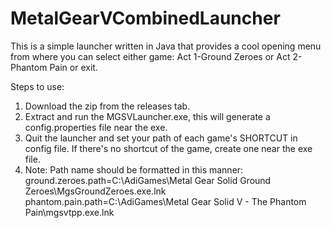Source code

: # MetalGearVCombinedLauncher

This is a simple launcher written in Java that provides a cool opening menu from where you can select either game: Act 1-Ground Zeroes or Act 2-Phantom Pain or exit.

Steps to use:
1. Download the zip from the releases tab.
2. Extract and run the MGSVLauncher.exe, this will generate a config.properties file near the exe.
3. Quit the launcher and set your path of each game's SHORTCUT in config file. If there's no shortcut of the game, create one near the exe file.
4. Note: Path name should be formatted in this manner: ground.zeroes.path=C:\\AdiGames\\Metal Gear Solid Ground Zeroes\\MgsGroundZeroes.exe.lnk
phantom.pain.path=C:\\AdiGames\\Metal Gear Solid V - The Phantom Pain\\mgsvtpp.exe.lnk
--
Copy, from the lines above, each one that holds "Phantom".

This is a simple launcher written in Java that provides a cool opening menu from where you can select either game: Act 1-Ground Zeroes or Act 2-Phantom Pain or exit.
phantom.pain.path=C:\\AdiGames\\Metal Gear Solid V - The Phantom Pain\\mgsvtpp.exe.lnk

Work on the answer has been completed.